-- Records shown follows --
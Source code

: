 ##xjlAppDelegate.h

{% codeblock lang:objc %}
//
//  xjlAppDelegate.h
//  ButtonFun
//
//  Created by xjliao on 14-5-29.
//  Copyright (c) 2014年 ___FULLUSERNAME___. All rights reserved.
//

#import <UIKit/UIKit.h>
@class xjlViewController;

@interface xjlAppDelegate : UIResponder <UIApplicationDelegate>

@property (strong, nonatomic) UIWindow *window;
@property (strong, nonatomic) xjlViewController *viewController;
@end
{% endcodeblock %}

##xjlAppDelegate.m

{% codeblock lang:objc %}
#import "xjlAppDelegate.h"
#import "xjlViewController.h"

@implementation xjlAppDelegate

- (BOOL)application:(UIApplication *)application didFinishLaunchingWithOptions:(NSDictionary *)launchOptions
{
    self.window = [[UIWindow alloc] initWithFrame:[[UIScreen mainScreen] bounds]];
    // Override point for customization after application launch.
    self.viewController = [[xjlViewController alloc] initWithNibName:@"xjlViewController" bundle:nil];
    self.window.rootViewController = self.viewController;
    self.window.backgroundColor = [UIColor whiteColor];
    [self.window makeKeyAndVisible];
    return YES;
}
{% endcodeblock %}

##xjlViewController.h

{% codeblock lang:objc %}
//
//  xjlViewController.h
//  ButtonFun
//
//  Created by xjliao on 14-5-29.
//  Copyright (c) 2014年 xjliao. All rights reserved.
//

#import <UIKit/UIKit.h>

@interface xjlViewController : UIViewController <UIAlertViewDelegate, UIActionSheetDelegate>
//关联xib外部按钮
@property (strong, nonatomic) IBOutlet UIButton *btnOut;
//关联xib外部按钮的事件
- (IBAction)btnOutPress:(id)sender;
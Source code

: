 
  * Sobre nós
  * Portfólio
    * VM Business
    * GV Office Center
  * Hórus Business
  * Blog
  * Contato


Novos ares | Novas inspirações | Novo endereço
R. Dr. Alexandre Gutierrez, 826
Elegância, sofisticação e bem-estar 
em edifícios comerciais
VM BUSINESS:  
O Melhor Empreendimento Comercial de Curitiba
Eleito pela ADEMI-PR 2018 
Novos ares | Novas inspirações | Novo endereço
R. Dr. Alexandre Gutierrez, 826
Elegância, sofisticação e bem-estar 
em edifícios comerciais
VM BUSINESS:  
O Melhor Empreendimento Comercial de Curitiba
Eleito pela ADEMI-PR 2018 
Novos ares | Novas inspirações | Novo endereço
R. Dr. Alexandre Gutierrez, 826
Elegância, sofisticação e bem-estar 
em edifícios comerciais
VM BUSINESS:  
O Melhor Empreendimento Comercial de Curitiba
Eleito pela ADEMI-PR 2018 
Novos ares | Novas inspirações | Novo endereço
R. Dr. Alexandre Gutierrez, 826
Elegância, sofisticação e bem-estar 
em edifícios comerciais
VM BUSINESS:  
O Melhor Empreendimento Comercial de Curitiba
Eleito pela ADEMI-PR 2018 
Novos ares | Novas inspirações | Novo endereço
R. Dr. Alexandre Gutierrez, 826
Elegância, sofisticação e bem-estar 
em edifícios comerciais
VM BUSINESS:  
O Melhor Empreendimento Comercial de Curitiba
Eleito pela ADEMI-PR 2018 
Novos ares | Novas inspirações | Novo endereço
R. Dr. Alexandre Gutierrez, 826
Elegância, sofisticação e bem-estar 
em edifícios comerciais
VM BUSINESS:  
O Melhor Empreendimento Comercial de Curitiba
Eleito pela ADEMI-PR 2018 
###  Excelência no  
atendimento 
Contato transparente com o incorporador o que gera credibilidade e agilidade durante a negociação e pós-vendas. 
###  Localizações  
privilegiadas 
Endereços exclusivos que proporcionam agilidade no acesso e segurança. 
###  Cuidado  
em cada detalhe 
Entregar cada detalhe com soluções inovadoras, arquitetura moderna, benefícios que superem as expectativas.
-- Records shown concluded --
» **Assignment**
Word for word, retype each record.

» **Task response**
Source code

: ##xjlAppDelegate.h

{% codeblock lang:objc %}
//
//  xjlAppDelegate.h
//  ButtonFun
//
//  Created by xjliao on 14-5-29.
//  Copyright (c) 2014年 ___FULLUSERNAME___. All rights reserved.
//

#import <UIKit/UIKit.h>
@class xjlViewController;

@interface xjlAppDelegate : UIResponder <UIApplicationDelegate>

@property (strong, nonatomic) UIWindow *window;
@property (strong, nonatomic) xjlViewController *viewController;
@end
{% endcodeblock %}

##xjlAppDelegate.m

{% codeblock lang:objc %}
#import "xjlAppDelegate.h"
#import "xjlViewController.h"

@implementation xjlAppDelegate

- (BOOL)application:(UIApplication *)application didFinishLaunchingWithOptions:(NSDictionary *)launchOptions
{
    self.window = [[UIWindow alloc] initWithFrame:[[UIScreen mainScreen] bounds]];
    // Override point for customization after application launch.
    self.viewController = [[xjlViewController alloc] initWithNibName:@"xjlViewController" bundle:nil];
    self.window.rootViewController = self.viewController;
    self.window.backgroundColor = [UIColor whiteColor];
    [self.window makeKeyAndVisible];
    return YES;
}
{% endcodeblock %}

##xjlViewController.h

{% codeblock lang:objc %}
//
//  xjlViewController.h
//  ButtonFun
//
//  Created by xjliao on 14-5-29.
//  Copyright (c) 2014年 xjliao. All rights reserved.
//

#import <UIKit/UIKit.h>

@interface xjlViewController : UIViewController <UIAlertViewDelegate, UIActionSheetDelegate>
//关联xib外部按钮
@property (strong, nonatomic) IBOutlet UIButton *btnOut;
//关联xib外部按钮的事件
- (IBAction)btnOutPress:(id)sender;
Source code

: 
  * Sobre nós
  * Portfólio
    * VM Business
    * GV Office Center
  * Hórus Business
  * Blog
  * Contato


Novos ares | Novas inspirações | Novo endereço
R. Dr. Alexandre Gutierrez, 826
Elegância, sofisticação e bem-estar 
em edifícios comerciais
VM BUSINESS:  
O Melhor Empreendimento Comercial de Curitiba
Eleito pela ADEMI-PR 2018 
Novos ares | Novas inspirações | Novo endereço
R. Dr. Alexandre Gutierrez, 826
Elegância, sofisticação e bem-estar 
em edifícios comerciais
VM BUSINESS:  
O Melhor Empreendimento Comercial de Curitiba
Eleito pela ADEMI-PR 2018 
Novos ares | Novas inspirações | Novo endereço
R. Dr. Alexandre Gutierrez, 826
Elegância, sofisticação e bem-estar 
em edifícios comerciais
VM BUSINESS:  
O Melhor Empreendimento Comercial de Curitiba
Eleito pela ADEMI-PR 2018 
Novos ares | Novas inspirações | Novo endereço
R. Dr. Alexandre Gutierrez, 826
Elegância, sofisticação e bem-estar 
em edifícios comerciais
VM BUSINESS:  
O Melhor Empreendimento Comercial de Curitiba
Eleito pela ADEMI-PR 2018 
Novos ares | Novas inspirações | Novo endereço
R. Dr. Alexandre Gutierrez, 826
Elegância, sofisticação e bem-estar 
em edifícios comerciais
VM BUSINESS:  
O Melhor Empreendimento Comercial de Curitiba
Eleito pela ADEMI-PR 2018 
Novos ares | Novas inspirações | Novo endereço
R. Dr. Alexandre Gutierrez, 826
Elegância, sofisticação e bem-estar 
em edifícios comerciais
VM BUSINESS:  
O Melhor Empreendimento Comercial de Curitiba
Eleito pela ADEMI-PR 2018 
###  Excelência no  
atendimento 
Contato transparente com o incorporador o que gera credibilidade e agilidade durante a negociação e pós-vendas. 
###  Localizações  
privilegiadas 
Endereços exclusivos que proporcionam agilidade no acesso e segurança. 
###  Cuidado  
em cada detalhe 
Entregar cada detalhe com soluções inovadoras, arquitetura moderna, benefícios que superem as expectativas.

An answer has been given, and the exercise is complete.